Every holiday has traditions attached to it. From trick-or-treating on Halloween, to eating a great meal on Thanksgiving, there seems to be a tradition for every special day of the year. Christmas is only different, in that there are so many traditions associated with it. One of the most popular Christmas traditions is sending greeting cards. Like all holiday traditions, though, greeting cards themselves have a long history.
We’ve reached the point in technology where free animated ecards allow us to send and receive high-quality cards without spending any many. But this innovation is a fairly recent one. In fact, greeting cards came into being as a result of the shrew business acumen of a British man named Sir Henry Cole—and his entire aim was to get money!
Cole was instrumental, in the 1840s, in helping create what became known as the Penny Post. With the Penny Post, people could mail as many letters as they wanted, all over the country, for only a penny each. This cheap alternative to more expensive mailing services was an instant hit. Cole knew his new system would be successful from the beginning, though, and he was planning, the entire time, to unveil something new to generate more revenue from his Penny Post. And a few years later, he did: the first official commercial Christmas card. Costing only a penny each to mail, the initial print run of over two thousand cards sold out within a year!
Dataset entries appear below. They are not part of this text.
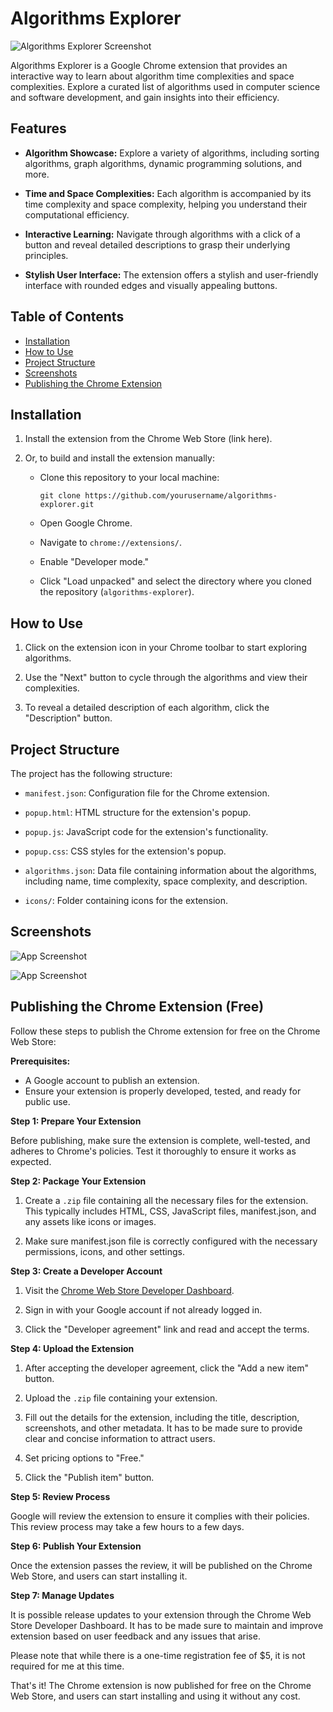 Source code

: # Algorithms Explorer

![Algorithms Explorer Screenshot](https://drive.google.com/uc?id=1hEMtTIQ3IjOdpnq1mXJumx980zXdAv3P)

Algorithms Explorer is a Google Chrome extension that provides an interactive way to learn about algorithm time complexities and space complexities. Explore a curated list of algorithms used in computer science and software development, and gain insights into their efficiency.

## Features

- **Algorithm Showcase:** Explore a variety of algorithms, including sorting algorithms, graph algorithms, dynamic programming solutions, and more.

- **Time and Space Complexities:** Each algorithm is accompanied by its time complexity and space complexity, helping you understand their computational efficiency.

- **Interactive Learning:** Navigate through algorithms with a click of a button and reveal detailed descriptions to grasp their underlying principles.

- **Stylish User Interface:** The extension offers a stylish and user-friendly interface with rounded edges and visually appealing buttons.

## Table of Contents

- [Installation](#installation)
- [How to Use](#how-to-use)
- [Project Structure](#project-structure)
- [Screenshots](#screenshots)
- [Publishing the Chrome Extension](#publishing-the-chrome-extension)


## Installation

1. Install the extension from the Chrome Web Store (link here).

2. Or, to build and install the extension manually:

   - Clone this repository to your local machine:

     ```
     git clone https://github.com/yourusername/algorithms-explorer.git
     ```

   - Open Google Chrome.

   - Navigate to `chrome://extensions/`.

   - Enable "Developer mode."

   - Click "Load unpacked" and select the directory where you cloned the repository (`algorithms-explorer`).

## How to Use

1. Click on the extension icon in your Chrome toolbar to start exploring algorithms.

2. Use the "Next" button to cycle through the algorithms and view their complexities.

3. To reveal a detailed description of each algorithm, click the "Description" button.

## Project Structure

The project has the following structure:

- `manifest.json`: Configuration file for the Chrome extension.

- `popup.html`: HTML structure for the extension's popup.

- `popup.js`: JavaScript code for the extension's functionality.

- `popup.css`: CSS styles for the extension's popup.

- `algorithms.json`: Data file containing information about the algorithms, including name, time complexity, space complexity, and description.

- `icons/`: Folder containing icons for the extension.

## Screenshots

![App Screenshot](https://drive.google.com/uc?id=1w2QSpvoHUwUsgIDSNmPXHERfNI3mTq0Y)

![App Screenshot](https://drive.google.com/uc?id=1dKxDRdeEC0NdbovfjnKu4xX1Kn2hpjAu)

## Publishing the Chrome Extension (Free)

Follow these steps to publish the Chrome extension for free on the Chrome Web Store:

**Prerequisites:**
- A Google account to publish an extension.
- Ensure your extension is properly developed, tested, and ready for public use.

**Step 1: Prepare Your Extension**

Before publishing, make sure the extension is complete, well-tested, and adheres to Chrome's policies. Test it thoroughly to ensure it works as expected.

**Step 2: Package Your Extension**

1. Create a `.zip` file containing all the necessary files for the extension. This typically includes HTML, CSS, JavaScript files, manifest.json, and any assets like icons or images.

2. Make sure manifest.json file is correctly configured with the necessary permissions, icons, and other settings.

**Step 3: Create a Developer Account**

1. Visit the [Chrome Web Store Developer Dashboard](https://chrome.google.com/webstore/devconsole/).

2. Sign in with your Google account if not already logged in.

3. Click the "Developer agreement" link and read and accept the terms.

**Step 4: Upload the Extension**

1. After accepting the developer agreement, click the "Add a new item" button.

2. Upload the `.zip` file containing your extension.

3. Fill out the details for the extension, including the title, description, screenshots, and other metadata. It has to be made sure to provide clear and concise information to attract users.

4. Set pricing options to "Free."

5. Click the "Publish item" button.

**Step 5: Review Process**

Google will review the extension to ensure it complies with their policies. This review process may take a few hours to a few days.

**Step 6: Publish Your Extension**

Once the extension passes the review, it will be published on the Chrome Web Store, and users can start installing it.

**Step 7: Manage Updates**

It is possible release updates to your extension through the Chrome Web Store Developer Dashboard. It has to be made sure to maintain and improve extension based on user feedback and any issues that arise.

Please note that while there is a one-time registration fee of $5, it is not required for me at this time.

That's it! The Chrome extension is now published for free on the Chrome Web Store, and users can start installing and using it without any cost.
Later on in the 1800s, a more related precursor to free ecards came about: home-made cards. Commercial cards were relatively cheap, sure, but many English citizens were so poor they couldn’t even afford to buy the cards themselves; and so they started creating them at home, using everything from old pieces of fabric, to scrap paper. Still others, who could have afforded to purchase cards, went the home-made route for a different reason: they were protesting what they saw to be the over-commercialization of Christmas. For many of England’s upper class, making home-made cards was a way to keep Christmas pure.
Chain stores were of course next on the innovation list, and many of those stores we still have around today: those places that take up large chunks of our area shopping malls, and who specialize in selling greeting cards for all occasions. The early 1990s brought the first greeting card computer software, too: this software allowed users (who purchased it for a high cost, of course) to create professional-grade greeting cards at home, on their own personal computers.
The biggest innovation in the history of greetings is, of course, free ecards. As simple a process as it is, and always has been, to purchase a card from a store and mail it, it’s even easier to pick out your own favorite free Christmas ecards and send them electronically, instantly. Best of all, they’re completely free.